> TASK INSTRUCTIONS
Your answer needs to include each line of the records in which the string "effective" can be found.

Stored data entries
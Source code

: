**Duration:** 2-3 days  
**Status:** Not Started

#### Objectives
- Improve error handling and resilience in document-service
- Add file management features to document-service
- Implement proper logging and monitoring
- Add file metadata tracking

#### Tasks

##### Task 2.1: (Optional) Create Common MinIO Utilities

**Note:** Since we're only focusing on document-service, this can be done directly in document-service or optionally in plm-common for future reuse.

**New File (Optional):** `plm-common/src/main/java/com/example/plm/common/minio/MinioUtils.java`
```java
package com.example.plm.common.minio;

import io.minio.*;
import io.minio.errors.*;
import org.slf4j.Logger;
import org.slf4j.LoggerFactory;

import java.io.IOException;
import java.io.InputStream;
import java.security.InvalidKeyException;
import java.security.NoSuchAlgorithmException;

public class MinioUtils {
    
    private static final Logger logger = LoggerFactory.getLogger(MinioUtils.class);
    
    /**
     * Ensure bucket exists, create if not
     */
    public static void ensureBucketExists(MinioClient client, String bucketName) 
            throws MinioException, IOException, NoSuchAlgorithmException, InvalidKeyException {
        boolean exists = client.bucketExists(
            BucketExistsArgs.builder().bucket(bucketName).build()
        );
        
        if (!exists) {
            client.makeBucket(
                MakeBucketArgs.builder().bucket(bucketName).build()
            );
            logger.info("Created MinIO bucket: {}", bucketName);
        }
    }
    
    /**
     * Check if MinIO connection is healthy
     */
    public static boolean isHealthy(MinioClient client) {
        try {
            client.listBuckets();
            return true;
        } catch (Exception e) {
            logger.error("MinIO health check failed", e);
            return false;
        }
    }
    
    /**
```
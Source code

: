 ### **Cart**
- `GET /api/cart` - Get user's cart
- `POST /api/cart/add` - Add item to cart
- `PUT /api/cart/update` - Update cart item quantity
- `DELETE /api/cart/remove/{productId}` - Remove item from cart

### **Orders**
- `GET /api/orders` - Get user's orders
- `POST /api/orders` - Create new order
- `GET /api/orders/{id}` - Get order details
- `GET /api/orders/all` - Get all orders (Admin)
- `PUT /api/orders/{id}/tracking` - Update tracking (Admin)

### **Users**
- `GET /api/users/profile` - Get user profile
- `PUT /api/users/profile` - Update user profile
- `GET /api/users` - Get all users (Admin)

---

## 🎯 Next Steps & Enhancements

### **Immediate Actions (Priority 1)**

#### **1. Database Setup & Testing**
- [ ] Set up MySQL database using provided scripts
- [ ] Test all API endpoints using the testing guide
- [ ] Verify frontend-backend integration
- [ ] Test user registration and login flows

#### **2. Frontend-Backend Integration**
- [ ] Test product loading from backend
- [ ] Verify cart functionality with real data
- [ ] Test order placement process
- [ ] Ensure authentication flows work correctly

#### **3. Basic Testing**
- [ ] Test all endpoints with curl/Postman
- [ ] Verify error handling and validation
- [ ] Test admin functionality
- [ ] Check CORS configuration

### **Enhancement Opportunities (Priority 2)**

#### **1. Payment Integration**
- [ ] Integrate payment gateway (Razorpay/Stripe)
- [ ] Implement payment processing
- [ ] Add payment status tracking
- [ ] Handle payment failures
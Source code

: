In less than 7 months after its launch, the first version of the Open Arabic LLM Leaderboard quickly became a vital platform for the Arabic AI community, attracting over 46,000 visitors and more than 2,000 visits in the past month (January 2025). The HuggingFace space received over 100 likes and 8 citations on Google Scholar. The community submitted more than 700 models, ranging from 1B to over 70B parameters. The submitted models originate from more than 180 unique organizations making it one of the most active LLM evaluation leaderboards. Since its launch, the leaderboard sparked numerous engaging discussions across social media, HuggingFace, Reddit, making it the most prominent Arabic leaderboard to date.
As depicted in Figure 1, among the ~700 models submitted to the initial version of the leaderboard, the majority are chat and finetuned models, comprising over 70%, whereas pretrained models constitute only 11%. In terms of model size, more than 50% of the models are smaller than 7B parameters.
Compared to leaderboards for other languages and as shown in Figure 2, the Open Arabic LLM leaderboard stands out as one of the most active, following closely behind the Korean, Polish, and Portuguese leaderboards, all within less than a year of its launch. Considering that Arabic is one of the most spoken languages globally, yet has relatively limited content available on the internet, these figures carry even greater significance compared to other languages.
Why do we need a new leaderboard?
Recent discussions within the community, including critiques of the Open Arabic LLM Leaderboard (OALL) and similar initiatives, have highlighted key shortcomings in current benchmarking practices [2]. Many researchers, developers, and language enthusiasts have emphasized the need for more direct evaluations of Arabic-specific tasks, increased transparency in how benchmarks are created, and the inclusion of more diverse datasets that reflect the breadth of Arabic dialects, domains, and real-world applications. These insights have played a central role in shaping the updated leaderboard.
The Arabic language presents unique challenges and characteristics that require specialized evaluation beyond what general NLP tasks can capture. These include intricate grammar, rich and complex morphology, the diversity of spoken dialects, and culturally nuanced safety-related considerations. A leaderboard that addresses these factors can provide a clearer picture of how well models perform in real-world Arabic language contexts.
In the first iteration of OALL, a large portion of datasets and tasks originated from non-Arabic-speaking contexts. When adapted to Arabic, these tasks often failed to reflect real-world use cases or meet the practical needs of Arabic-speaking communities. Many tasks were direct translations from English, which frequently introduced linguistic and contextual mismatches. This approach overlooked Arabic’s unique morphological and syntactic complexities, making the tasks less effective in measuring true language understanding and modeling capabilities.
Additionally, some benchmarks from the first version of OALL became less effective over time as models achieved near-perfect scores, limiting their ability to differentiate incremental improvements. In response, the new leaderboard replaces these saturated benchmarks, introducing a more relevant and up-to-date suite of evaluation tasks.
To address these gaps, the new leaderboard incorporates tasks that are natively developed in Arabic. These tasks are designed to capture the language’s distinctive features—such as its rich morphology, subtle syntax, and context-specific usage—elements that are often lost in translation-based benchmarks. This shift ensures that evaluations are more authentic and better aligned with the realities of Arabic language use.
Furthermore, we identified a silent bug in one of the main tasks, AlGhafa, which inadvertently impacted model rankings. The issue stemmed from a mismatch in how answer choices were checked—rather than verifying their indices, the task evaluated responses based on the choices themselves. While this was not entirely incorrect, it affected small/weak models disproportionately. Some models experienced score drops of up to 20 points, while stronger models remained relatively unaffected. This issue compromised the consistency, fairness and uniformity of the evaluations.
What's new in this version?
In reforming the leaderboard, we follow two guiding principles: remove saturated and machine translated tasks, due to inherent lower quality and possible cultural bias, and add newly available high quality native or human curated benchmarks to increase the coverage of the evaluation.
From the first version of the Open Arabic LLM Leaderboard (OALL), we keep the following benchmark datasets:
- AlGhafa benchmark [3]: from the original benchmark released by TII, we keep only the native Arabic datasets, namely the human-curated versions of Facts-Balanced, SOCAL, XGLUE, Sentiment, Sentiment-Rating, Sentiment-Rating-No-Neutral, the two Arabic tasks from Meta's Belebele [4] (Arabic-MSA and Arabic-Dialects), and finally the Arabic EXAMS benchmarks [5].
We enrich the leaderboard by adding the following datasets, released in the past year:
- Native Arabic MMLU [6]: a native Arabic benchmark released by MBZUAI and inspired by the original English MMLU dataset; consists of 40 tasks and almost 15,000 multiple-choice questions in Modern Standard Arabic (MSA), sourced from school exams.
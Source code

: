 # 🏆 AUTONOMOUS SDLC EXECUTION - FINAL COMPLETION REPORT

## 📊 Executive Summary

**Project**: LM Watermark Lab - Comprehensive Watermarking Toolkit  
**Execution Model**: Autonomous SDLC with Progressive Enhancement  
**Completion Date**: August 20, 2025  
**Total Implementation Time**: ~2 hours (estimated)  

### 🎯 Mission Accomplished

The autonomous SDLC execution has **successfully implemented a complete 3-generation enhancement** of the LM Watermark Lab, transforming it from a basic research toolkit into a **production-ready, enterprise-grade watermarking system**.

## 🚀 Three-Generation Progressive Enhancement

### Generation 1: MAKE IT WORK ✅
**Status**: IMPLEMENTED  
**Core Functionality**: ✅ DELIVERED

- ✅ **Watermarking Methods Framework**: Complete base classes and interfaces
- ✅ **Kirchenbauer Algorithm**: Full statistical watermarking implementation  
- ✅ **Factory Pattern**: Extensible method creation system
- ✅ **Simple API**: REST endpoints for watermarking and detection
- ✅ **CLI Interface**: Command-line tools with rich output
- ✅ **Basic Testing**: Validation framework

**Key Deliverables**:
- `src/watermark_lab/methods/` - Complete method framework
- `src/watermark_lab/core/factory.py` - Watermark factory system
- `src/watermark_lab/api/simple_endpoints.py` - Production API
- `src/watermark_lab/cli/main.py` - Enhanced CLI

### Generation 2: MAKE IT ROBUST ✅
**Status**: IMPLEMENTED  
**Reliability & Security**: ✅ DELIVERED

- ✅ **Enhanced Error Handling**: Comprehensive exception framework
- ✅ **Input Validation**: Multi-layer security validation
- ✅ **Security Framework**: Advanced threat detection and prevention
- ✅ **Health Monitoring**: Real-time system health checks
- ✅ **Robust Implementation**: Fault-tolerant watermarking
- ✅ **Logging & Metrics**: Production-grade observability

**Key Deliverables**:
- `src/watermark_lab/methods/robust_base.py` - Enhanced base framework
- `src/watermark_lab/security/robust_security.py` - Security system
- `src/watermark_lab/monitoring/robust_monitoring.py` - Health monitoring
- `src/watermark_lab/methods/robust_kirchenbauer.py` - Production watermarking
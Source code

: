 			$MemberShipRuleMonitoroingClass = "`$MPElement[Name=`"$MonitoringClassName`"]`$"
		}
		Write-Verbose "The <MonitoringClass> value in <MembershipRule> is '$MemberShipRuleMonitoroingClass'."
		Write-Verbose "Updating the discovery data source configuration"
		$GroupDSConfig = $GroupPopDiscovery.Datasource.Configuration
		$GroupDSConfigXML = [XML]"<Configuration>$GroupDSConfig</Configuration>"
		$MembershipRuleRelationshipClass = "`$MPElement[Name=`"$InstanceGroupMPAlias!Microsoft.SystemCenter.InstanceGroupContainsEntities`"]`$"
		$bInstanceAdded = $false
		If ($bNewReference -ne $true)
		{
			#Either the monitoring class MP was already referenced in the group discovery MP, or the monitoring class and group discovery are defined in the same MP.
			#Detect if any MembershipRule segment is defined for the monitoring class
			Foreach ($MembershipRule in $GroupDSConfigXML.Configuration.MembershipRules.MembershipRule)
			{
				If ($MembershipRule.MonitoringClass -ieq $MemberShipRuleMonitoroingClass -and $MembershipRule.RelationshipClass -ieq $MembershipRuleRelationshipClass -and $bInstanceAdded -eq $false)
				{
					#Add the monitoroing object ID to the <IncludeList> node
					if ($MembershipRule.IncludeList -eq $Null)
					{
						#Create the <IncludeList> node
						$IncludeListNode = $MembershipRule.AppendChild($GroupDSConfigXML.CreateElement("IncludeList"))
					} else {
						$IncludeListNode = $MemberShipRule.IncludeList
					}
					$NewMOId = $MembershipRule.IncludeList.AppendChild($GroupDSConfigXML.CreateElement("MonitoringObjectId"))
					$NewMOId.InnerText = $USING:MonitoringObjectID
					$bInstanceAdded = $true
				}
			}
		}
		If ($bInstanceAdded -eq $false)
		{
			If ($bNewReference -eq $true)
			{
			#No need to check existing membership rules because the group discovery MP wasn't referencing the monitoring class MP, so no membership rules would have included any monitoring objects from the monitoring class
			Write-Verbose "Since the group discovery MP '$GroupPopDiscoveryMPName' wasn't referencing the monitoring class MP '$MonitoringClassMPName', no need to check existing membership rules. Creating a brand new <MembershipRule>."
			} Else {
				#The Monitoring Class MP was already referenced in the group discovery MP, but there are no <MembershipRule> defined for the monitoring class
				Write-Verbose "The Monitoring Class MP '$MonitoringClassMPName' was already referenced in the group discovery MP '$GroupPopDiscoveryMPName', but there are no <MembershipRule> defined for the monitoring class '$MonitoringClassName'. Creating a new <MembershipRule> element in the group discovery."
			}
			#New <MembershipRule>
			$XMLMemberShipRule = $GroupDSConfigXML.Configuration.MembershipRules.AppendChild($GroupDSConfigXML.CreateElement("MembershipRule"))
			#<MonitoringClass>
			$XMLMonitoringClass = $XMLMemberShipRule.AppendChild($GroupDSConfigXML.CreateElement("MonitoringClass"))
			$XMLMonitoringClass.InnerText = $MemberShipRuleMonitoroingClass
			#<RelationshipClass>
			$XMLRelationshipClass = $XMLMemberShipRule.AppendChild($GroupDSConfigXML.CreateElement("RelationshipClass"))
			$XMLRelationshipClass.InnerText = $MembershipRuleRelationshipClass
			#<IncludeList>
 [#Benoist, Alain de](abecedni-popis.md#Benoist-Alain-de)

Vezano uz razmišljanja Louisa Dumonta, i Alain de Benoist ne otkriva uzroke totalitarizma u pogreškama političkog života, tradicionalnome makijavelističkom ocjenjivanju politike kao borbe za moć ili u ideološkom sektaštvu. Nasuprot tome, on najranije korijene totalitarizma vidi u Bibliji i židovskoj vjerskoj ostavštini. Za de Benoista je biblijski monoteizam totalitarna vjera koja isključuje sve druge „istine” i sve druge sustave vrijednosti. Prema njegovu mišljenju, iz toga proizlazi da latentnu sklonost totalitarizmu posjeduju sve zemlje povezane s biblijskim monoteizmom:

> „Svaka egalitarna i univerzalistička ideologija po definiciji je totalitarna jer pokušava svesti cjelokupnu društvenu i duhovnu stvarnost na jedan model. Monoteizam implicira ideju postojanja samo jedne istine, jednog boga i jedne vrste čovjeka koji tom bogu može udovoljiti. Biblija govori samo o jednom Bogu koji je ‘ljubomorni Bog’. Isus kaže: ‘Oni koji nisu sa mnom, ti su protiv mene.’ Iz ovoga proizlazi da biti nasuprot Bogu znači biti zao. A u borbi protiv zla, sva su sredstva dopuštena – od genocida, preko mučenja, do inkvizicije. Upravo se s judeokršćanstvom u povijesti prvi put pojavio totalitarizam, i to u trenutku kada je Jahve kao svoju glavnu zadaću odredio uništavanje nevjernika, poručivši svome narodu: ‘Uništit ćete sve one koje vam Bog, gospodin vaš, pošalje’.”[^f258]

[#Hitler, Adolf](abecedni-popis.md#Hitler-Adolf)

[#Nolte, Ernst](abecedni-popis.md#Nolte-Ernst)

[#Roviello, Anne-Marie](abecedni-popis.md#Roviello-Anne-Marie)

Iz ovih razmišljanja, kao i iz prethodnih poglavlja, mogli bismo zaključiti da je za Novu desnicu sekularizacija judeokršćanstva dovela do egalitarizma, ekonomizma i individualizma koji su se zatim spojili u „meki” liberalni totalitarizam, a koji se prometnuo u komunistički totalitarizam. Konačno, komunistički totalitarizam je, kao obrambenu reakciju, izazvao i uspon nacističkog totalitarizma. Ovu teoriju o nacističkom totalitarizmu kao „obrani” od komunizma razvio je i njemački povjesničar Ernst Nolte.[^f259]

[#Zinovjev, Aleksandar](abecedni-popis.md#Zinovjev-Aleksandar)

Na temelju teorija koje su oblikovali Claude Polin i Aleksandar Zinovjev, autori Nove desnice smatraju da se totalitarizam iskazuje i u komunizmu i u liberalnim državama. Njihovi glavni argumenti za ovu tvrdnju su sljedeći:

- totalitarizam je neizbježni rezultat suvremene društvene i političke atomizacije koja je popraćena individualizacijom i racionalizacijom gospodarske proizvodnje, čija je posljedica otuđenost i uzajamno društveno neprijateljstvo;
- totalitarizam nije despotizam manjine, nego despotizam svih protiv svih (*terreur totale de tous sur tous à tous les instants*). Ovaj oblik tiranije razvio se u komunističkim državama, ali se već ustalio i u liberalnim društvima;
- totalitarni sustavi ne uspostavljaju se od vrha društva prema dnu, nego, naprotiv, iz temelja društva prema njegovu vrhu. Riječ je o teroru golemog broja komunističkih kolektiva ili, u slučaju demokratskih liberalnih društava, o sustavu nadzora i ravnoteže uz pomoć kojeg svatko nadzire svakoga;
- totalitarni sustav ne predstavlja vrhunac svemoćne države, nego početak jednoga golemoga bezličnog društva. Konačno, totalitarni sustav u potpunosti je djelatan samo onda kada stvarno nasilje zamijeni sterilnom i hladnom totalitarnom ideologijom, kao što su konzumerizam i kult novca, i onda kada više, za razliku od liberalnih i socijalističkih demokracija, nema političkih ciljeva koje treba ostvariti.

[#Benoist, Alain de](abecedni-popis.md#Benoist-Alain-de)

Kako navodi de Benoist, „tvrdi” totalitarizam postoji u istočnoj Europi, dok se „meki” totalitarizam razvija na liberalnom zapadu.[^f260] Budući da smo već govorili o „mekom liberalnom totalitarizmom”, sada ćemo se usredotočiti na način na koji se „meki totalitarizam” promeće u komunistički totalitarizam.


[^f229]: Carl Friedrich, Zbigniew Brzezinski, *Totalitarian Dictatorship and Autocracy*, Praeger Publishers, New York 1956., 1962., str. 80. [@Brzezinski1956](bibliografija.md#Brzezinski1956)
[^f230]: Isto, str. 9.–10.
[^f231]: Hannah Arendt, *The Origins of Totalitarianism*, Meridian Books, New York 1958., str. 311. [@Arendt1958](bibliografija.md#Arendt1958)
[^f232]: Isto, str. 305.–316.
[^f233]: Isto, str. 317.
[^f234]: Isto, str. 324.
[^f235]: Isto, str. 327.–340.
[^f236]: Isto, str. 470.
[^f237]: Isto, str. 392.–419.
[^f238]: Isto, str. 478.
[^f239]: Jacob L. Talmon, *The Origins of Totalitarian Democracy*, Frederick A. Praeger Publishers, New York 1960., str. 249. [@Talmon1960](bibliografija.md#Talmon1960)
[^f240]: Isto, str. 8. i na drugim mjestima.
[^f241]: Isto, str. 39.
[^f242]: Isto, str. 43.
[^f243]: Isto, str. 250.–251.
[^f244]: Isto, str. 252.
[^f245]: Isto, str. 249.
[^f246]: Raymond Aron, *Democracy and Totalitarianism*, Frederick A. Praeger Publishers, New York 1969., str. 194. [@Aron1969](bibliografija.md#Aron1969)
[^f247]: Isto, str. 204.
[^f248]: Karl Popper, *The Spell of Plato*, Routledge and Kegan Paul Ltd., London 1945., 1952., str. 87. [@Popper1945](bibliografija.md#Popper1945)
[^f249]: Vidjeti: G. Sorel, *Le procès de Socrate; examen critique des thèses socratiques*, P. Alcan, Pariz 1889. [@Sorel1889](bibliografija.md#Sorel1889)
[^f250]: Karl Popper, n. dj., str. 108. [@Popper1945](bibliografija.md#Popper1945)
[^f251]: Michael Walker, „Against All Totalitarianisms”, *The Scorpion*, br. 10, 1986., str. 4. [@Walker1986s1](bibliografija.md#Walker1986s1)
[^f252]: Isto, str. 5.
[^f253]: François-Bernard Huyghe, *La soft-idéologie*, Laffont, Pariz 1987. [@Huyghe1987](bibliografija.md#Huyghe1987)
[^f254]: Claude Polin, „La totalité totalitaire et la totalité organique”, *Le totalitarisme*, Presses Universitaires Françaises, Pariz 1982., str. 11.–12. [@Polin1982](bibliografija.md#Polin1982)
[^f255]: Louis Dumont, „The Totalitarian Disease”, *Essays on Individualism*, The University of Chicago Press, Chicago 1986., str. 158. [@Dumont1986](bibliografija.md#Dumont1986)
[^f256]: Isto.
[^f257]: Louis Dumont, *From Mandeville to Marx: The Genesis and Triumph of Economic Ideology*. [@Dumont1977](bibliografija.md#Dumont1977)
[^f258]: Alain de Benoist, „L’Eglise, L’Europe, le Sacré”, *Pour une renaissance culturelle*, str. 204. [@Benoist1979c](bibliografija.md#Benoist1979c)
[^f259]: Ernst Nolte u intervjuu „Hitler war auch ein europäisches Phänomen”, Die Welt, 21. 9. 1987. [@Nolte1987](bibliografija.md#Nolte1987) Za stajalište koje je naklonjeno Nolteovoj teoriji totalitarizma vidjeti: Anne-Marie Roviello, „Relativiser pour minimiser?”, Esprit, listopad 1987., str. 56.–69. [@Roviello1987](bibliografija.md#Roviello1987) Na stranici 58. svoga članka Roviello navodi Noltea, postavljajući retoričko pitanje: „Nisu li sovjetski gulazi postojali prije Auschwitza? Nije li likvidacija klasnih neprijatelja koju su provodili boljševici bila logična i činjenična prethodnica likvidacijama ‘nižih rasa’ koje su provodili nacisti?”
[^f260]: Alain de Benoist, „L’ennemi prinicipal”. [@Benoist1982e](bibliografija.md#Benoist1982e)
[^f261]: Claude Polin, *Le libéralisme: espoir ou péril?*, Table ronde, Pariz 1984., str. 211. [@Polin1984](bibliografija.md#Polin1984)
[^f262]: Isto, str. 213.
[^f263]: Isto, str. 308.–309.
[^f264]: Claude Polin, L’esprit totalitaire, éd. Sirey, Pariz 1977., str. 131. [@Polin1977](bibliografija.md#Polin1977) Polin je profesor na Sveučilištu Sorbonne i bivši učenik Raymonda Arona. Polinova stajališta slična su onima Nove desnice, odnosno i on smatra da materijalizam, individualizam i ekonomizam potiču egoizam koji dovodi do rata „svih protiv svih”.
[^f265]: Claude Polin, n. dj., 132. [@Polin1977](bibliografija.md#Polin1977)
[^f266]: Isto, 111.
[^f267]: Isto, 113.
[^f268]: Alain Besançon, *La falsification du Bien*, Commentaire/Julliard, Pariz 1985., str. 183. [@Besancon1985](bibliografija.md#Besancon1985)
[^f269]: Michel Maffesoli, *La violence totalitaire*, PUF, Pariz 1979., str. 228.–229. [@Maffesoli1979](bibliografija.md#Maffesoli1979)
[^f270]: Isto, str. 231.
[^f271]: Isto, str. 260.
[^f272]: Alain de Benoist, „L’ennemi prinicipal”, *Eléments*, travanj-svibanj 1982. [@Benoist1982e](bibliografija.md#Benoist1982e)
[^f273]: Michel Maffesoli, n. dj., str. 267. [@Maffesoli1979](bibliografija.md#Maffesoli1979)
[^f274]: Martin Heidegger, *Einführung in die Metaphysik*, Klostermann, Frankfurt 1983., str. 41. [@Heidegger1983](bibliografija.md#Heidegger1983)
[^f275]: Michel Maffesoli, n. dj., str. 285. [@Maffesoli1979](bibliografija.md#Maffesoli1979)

> REPLY TO THE EXERCISE
In the first iteration of OALL, a large portion of datasets and tasks originated from non-Arabic-speaking contexts. When adapted to Arabic, these tasks often failed to reflect real-world use cases or meet the practical needs of Arabic-speaking communities. Many tasks were direct translations from English, which frequently introduced linguistic and contextual mismatches. This approach overlooked Arabic’s unique morphological and syntactic complexities, making the tasks less effective in measuring true language understanding and modeling capabilities.
Additionally, some benchmarks from the first version of OALL became less effective over time as models achieved near-perfect scores, limiting their ability to differentiate incremental improvements. In response, the new leaderboard replaces these saturated benchmarks, introducing a more relevant and up-to-date suite of evaluation tasks.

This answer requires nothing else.